The Company is focused on management of the following financial risks:
Financial Consequences of Property Risks
Property risks are transferred to large Russian insurance companies and reinsured in the largest international insurance companies. The single policy and principles of Russian Railways Group insurance protection are defined by the corporate insurance concept for Russian Railways subsidiaries and affiliated companies. The concept stipulated the united approach to building insurance protection of Group companies;
To manage credit risks, the Company has approved the methodology of calculating credit limits for partner banks, with normative documents regulating activity with bank guarantees. On the basis of this methodology, the Company evaluates financial institutions and calculates the corresponding loan limits that restrict bank operations to place deposits and accept bank guarantees depending on the state of a corresponding financial institution. When working with real sector companies to protect Russian Railways against counterparty default risk (improper or incomplete fulfillment) of its obligations, banking guarantees of intention criticality, performance guarantees are used (including the guarantee period under supply contracts), return of advance guarantees, parental surety. For financial institutes, the emitters of bank guarantees are selected taking into account the credit policy and active credit limits;
The operative liquidity management of the Company is assessed on the balance of payments, the payment schedule and the payment position formed based on the information received from subdivisions about planned receipts for the calendar months by days. If necessary, the Company operatively raises money under the best conditions.
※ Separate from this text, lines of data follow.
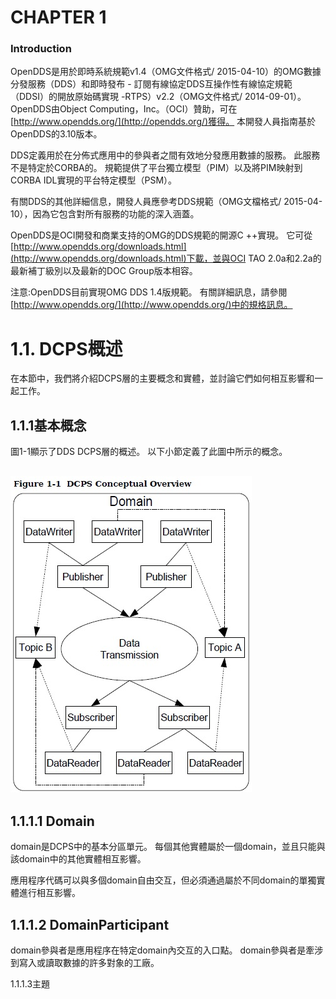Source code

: # **CHAPTER 1**

### **Introduction**

OpenDDS是用於即時系統規範v1.4（OMG文件格式/ 2015-04-10）的OMG數據分發服務（DDS）和即時發布 - 訂閱有線協定DDS互操作性有線協定規範（DDSI）的開放原始碼實現 -RTPS）v2.2（OMG文件格式/ 2014-09-01）。 OpenDDS由Object Computing，Inc。（OCI）贊助，可在[http://www.opendds.org/](http://opendds.org/)獲得。 本開發人員指南基於OpenDDS的3.10版本。

DDS定義用於在分佈式應用中的參與者之間有效地分發應用數據的服務。 此服務不是特定於CORBA的。 規範提供了平台獨立模型（PIM）以及將PIM映射到CORBA IDL實現的平台特定模型（PSM）。

有關DDS的其他詳細信息，開發人員應參考DDS規範（OMG文檔格式/ 2015-04-10），因為它包含對所有服務的功能的深入涵蓋。

OpenDDS是OCI開發和商業支持的OMG的DDS規範的開源C ++實現。 它可從[http://www.opendds.org/downloads.html](http://www.opendds.org/downloads.html)下載，並與OCI TAO 2.0a和2.2a的最新補丁級別以及最新的DOC Group版本相容。

注意:OpenDDS目前實現OMG DDS 1.4版規範。 有關詳細訊息，請參閱[http://www.opendds.org/](http://www.opendds.org/)中的規格訊息。



# 1.1. DCPS概述

在本節中，我們將介紹DCPS層的主要概念和實體，並討論它們如何相互影響和一起工作。

## 1.1.1基本概念

圖1-1顯示了DDS DCPS層的概述。 以下小節定義了此圖中所示的概念。

## ![](/1.1.jpg)

## 1.1.1.1 Domain

domain是DCPS中的基本分區單元。 每個其他實體屬於一個domain，並且只能與該domain中的其他實體相互影響。

應用程序代碼可以與多個domain自由交互，但必須通過屬於不同domain的單獨實體進行相互影響。

## 1.1.1.2 DomainParticipant

domain參與者是應用程序在特定domain內交互的入口點。 domain參與者是牽涉到寫入或讀取數據的許多對象的工廠。

1.1.1.3主題



## 





































































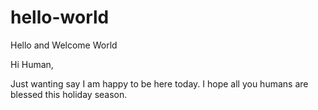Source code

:# hello-world
Hello and Welcome World

Hi Human,

Just wanting say I  am happy to be here today. I hope all you humans are blessed this holiday season. 

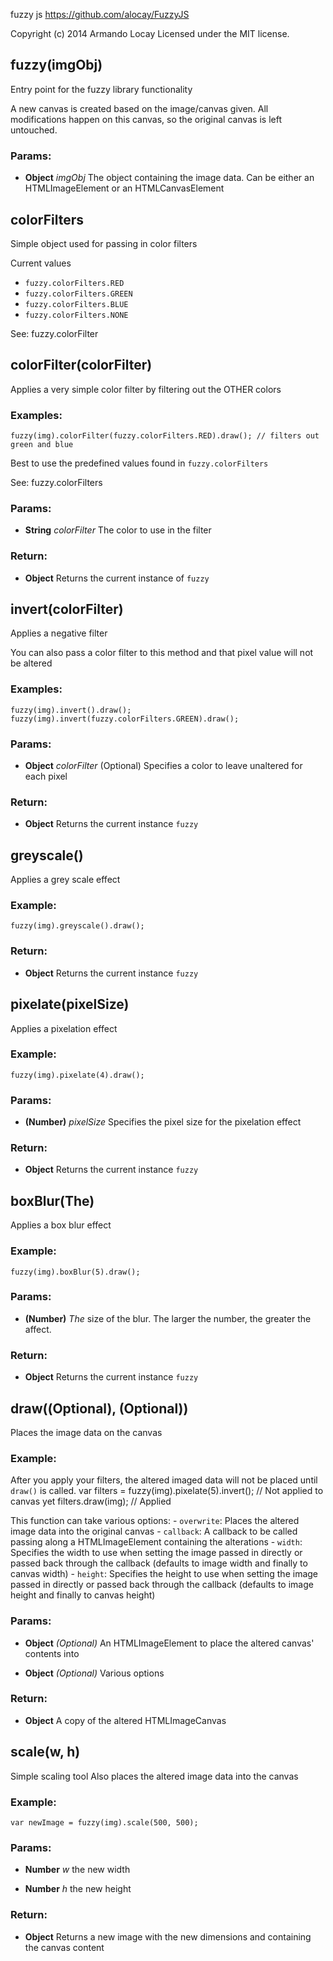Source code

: 

<!-- Start lib\fuzzy.js -->

fuzzy js
https://github.com/alocay/FuzzyJS

Copyright (c) 2014 Armando Locay
Licensed under the MIT license.

## fuzzy(imgObj)

Entry point for the fuzzy library functionality

A new canvas is created based on the image/canvas given. All modifications happen on this canvas, so the original canvas is left untouched.

### Params: 

* **Object** *imgObj* The object containing the image data. Can be either an HTMLImageElement or an HTMLCanvasElement

## colorFilters

Simple object used for passing in color filters

Current values
   - `fuzzy.colorFilters.RED`
   - `fuzzy.colorFilters.GREEN`
   - `fuzzy.colorFilters.BLUE`
   - `fuzzy.colorFilters.NONE`

See: fuzzy.colorFilter

## colorFilter(colorFilter)

Applies a very simple color filter by filtering out the OTHER colors

### Examples:
    fuzzy(img).colorFilter(fuzzy.colorFilters.RED).draw(); // filters out green and blue

Best to use the predefined values found in `fuzzy.colorFilters`

See: fuzzy.colorFilters

### Params: 

* **String** *colorFilter* The color to use in the filter

### Return:

* **Object** Returns the current instance of `fuzzy`

## invert(colorFilter)

Applies a negative filter

You can also pass a color filter to this method and that pixel value will not be altered

### Examples:
    fuzzy(img).invert().draw();
    fuzzy(img).invert(fuzzy.colorFilters.GREEN).draw();

### Params: 

* **Object** *colorFilter* (Optional) Specifies a color to leave unaltered for each pixel

### Return:

* **Object** Returns the current instance `fuzzy`

## greyscale()

Applies a grey scale effect

### Example:
    fuzzy(img).greyscale().draw();

### Return:

* **Object** Returns the current instance `fuzzy`

## pixelate(pixelSize)

Applies a pixelation effect

### Example:
    fuzzy(img).pixelate(4).draw();

### Params: 

* **(Number)** *pixelSize* Specifies the pixel size for the pixelation effect

### Return:

* **Object** Returns the current instance `fuzzy`

## boxBlur(The)

Applies a box blur effect

### Example:
    fuzzy(img).boxBlur(5).draw();

### Params: 

* **(Number)** *The* size of the blur. The larger the number, the greater the affect.

### Return:

* **Object** Returns the current instance `fuzzy`

## draw((Optional), (Optional))

Places the image data on the canvas

### Example:
After you apply your filters, the altered imaged data will not be placed until `draw()` is called.
    var filters = fuzzy(img).pixelate(5).invert(); // Not applied to canvas yet
    filters.draw(img);                             // Applied

This function can take various options:
    - `overwrite`: Places the altered image data into the original canvas
    - `callback`: A callback to be called passing along a HTMLImageElement containing the alterations
    - `width`: Specifies the width to use when setting the image passed in directly or passed back through the callback (defaults to image width and finally to canvas width)
    - `height`: Specifies the height to use when setting the image passed in directly or passed back through the callback (defaults to image height and finally to canvas height)

### Params: 

* **Object** *(Optional)* An HTMLImageElement to place the altered canvas&#39; contents into

* **Object** *(Optional)* Various options

### Return:

* **Object** A copy of the altered HTMLImageCanvas

## scale(w, h)

Simple scaling tool
Also places the altered image data into the canvas

### Example:
    var newImage = fuzzy(img).scale(500, 500);

### Params: 

* **Number** *w* the new width

* **Number** *h* the new height

### Return:

* **Object** Returns a new image with the new dimensions and containing the canvas content

<!-- End lib\fuzzy.js -->

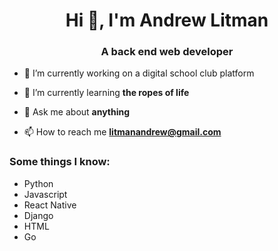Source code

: <h1 align="center">Hi 👋, I'm Andrew Litman</h1>
<h3 align="center">A back end web developer</h3>

- 🔭 I’m currently working on a digital school club platform

- 🌱 I’m currently learning **the ropes of life**

- 💬 Ask me about **anything**

- 📫 How to reach me **litmanandrew@gmail.com**

<h3 align="left">Some things I know:</h3>

- Python
- Javascript
- React Native
- Django
- HTML
- Go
Operative liquidity management is conducted on the basis of Reuters terminal and other automated electronic systems;
Market Risks (currency, interest and commodity risks)
To assess these risks, procedures are used that calculate risk size and compare them with values of established risk appetites.
Assessment of currency risk size and selection of management tool of currency risk is based on the analysis of the open currency position of the Company on the horizon up to 4 years, which is the difference between incoming and outgoing money flows.
Hedging deals are used as a basic tool in the market risk management.
In particular, swaps in Swiss francs are made as part of the currency risk management. This approach allows to reduce the currency risk by reducing the open foreign currency position of the Company, a significant proportion of which is part of the operating income denominated in Swiss francs.